# What is required
Wherever "công" shows up in the records below, copy the whole line.

Stored data:
■ ■ ■

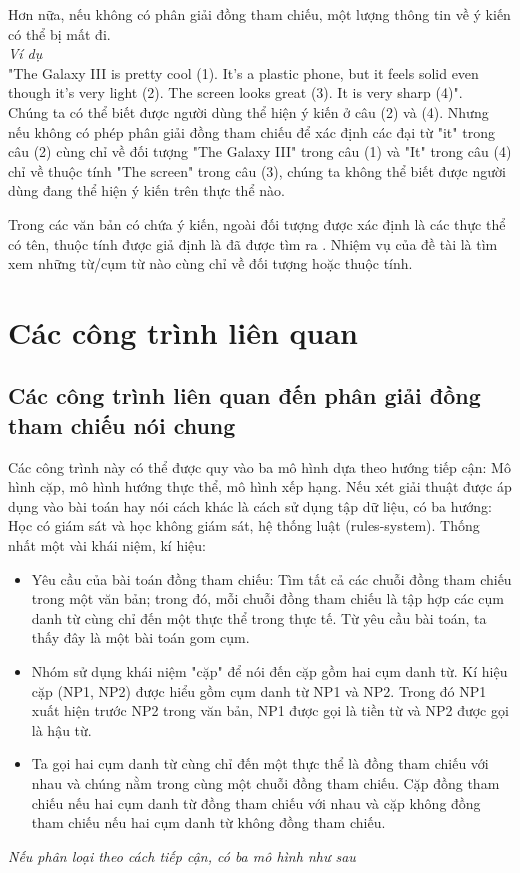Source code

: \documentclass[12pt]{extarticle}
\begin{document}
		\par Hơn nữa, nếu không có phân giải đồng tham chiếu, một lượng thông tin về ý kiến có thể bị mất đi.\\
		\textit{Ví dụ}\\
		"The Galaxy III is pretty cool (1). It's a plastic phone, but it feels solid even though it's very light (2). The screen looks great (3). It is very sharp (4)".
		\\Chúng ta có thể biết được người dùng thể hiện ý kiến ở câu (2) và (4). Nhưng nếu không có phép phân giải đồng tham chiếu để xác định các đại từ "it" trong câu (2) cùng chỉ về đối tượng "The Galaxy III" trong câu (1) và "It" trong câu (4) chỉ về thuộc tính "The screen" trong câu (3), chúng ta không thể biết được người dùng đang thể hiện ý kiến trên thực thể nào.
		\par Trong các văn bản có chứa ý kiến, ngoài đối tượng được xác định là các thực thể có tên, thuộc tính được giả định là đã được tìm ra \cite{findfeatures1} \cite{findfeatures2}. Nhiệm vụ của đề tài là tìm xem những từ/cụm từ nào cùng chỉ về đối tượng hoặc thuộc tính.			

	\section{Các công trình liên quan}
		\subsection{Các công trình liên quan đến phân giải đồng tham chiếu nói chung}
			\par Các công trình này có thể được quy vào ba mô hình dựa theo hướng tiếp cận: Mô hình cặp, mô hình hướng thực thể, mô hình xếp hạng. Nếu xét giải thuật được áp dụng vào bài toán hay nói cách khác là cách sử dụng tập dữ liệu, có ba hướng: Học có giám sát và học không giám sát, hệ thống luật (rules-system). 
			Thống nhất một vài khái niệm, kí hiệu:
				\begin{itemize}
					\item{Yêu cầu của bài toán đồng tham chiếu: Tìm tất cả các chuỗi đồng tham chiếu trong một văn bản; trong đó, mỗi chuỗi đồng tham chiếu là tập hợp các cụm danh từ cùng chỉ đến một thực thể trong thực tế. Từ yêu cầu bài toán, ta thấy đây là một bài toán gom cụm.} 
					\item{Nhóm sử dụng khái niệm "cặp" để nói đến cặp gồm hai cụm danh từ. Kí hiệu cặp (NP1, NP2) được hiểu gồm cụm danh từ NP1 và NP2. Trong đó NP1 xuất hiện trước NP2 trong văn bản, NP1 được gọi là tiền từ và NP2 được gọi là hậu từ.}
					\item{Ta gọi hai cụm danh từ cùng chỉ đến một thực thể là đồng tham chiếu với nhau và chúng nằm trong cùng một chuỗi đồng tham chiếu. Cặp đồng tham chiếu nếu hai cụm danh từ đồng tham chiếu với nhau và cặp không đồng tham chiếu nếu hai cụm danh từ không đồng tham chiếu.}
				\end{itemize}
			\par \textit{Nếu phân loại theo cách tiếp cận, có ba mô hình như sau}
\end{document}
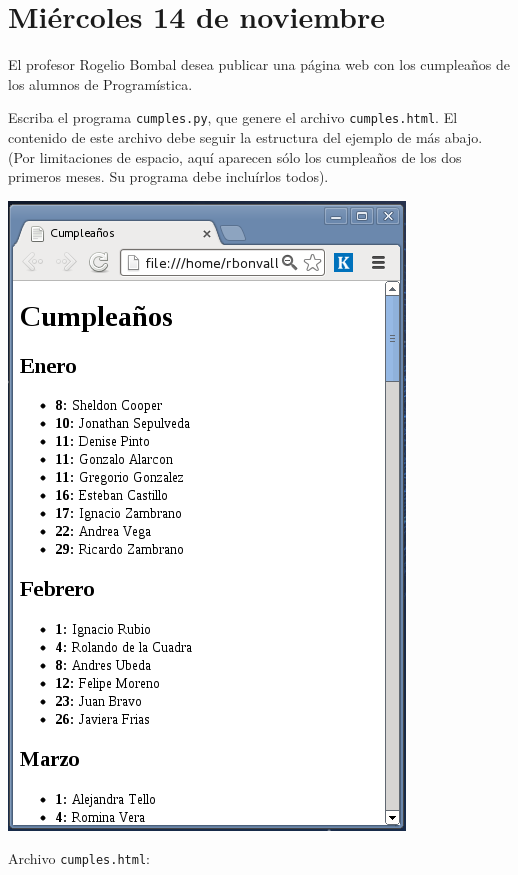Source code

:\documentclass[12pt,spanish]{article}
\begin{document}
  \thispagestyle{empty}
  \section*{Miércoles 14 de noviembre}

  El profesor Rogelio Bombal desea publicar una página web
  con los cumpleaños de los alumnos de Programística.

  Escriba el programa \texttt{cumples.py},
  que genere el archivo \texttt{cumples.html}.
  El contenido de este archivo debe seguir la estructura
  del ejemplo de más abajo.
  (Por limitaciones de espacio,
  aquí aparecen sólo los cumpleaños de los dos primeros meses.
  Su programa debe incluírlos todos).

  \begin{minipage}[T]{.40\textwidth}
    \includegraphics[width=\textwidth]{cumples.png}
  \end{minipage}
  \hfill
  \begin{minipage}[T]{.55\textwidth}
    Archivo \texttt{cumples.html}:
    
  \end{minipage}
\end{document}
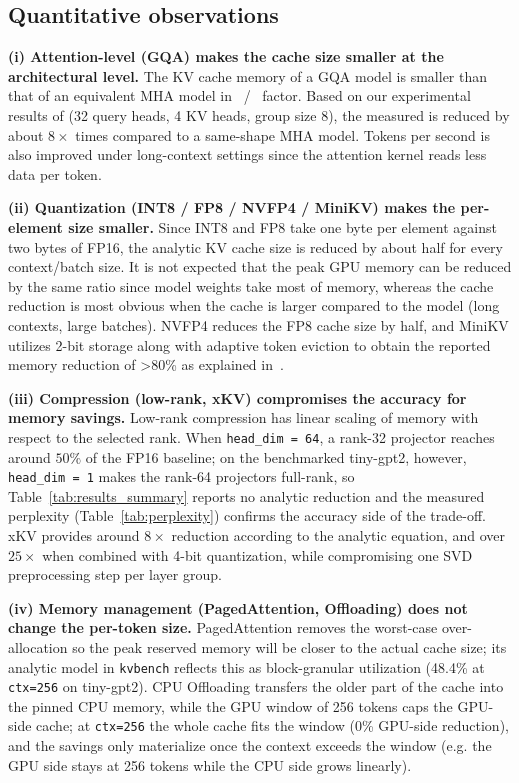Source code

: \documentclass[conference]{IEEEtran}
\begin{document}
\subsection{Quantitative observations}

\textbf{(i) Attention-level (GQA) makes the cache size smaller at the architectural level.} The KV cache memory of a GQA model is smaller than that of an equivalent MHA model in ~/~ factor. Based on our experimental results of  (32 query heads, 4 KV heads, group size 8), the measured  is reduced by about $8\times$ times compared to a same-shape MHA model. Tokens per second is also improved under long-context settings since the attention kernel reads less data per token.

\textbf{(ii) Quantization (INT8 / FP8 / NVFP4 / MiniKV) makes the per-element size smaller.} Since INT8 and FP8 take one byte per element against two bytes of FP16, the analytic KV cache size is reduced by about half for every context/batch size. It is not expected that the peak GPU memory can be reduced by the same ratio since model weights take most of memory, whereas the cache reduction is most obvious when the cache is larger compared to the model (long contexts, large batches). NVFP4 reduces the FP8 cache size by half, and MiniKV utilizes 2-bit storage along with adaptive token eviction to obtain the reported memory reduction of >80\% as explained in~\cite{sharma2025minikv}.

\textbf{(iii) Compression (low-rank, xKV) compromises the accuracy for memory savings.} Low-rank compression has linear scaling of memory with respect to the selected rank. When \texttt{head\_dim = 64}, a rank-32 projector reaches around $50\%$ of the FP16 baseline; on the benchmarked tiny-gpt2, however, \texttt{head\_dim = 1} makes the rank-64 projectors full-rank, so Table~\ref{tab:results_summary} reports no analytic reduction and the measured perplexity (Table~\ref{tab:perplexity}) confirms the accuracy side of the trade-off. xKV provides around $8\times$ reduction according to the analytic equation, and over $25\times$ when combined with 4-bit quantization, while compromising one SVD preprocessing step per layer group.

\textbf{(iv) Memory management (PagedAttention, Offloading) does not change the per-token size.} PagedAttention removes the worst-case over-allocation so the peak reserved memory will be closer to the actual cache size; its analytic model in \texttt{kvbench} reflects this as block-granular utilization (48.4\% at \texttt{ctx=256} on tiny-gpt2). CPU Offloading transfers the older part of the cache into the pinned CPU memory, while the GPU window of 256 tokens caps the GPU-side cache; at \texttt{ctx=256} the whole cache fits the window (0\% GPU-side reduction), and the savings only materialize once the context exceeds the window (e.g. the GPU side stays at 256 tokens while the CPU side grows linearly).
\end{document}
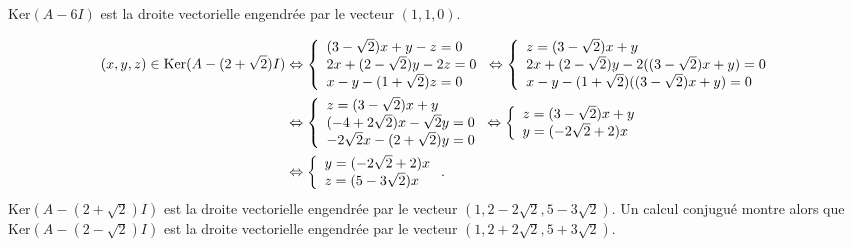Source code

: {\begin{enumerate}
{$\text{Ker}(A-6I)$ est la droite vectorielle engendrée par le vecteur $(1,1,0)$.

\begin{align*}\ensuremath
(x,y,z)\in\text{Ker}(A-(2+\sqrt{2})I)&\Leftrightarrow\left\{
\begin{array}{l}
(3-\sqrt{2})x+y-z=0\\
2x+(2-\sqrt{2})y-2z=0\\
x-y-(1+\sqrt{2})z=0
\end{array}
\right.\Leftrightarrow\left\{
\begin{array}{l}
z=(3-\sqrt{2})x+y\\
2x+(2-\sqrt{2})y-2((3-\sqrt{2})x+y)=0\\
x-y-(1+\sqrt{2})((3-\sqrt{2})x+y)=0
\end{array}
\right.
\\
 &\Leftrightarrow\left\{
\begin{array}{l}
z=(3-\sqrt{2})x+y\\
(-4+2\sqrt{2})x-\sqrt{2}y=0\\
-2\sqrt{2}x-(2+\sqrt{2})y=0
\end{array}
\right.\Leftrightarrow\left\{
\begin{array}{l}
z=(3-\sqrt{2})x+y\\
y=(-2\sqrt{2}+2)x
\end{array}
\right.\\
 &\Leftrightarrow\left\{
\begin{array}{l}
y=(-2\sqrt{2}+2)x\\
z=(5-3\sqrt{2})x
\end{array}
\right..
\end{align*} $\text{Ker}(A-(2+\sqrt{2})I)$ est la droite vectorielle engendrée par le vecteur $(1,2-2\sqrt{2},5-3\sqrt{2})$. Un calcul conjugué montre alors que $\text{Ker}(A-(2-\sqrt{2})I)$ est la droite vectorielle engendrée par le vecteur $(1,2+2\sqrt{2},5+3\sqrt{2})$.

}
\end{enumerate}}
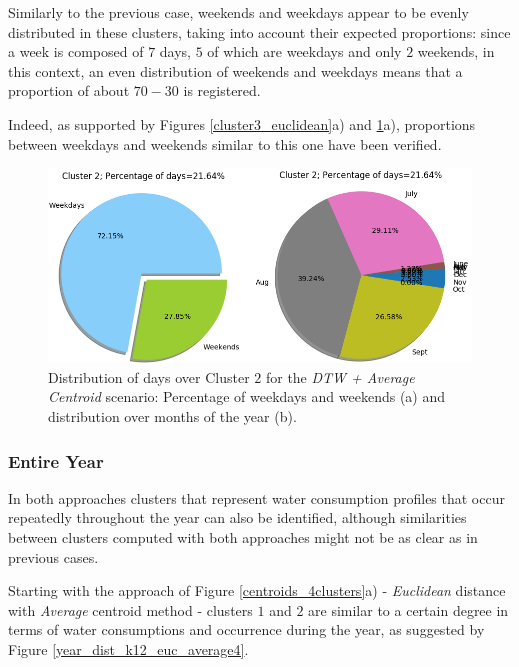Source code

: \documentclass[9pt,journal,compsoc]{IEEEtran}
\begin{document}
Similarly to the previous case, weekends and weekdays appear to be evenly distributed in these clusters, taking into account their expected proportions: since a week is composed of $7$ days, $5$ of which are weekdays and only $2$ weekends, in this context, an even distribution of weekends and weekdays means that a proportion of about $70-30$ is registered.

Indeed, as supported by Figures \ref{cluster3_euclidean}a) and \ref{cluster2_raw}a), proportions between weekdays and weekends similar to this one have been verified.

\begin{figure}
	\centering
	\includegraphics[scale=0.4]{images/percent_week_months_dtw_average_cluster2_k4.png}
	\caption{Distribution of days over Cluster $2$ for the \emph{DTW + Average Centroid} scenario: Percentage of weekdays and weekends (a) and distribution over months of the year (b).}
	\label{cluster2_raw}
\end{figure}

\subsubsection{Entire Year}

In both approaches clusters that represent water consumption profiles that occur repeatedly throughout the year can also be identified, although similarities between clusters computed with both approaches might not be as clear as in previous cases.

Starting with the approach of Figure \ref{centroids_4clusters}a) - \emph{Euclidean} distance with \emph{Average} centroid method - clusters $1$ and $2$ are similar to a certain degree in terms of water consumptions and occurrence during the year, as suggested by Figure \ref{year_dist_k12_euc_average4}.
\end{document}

■ ■ ■

# Answer for the task
	\section{Các công trình liên quan}
		\subsection{Các công trình liên quan đến phân giải đồng tham chiếu nói chung}
			\par Các công trình này có thể được quy vào ba mô hình dựa theo hướng tiếp cận: Mô hình cặp, mô hình hướng thực thể, mô hình xếp hạng. Nếu xét giải thuật được áp dụng vào bài toán hay nói cách khác là cách sử dụng tập dữ liệu, có ba hướng: Học có giám sát và học không giám sát, hệ thống luật (rules-system). 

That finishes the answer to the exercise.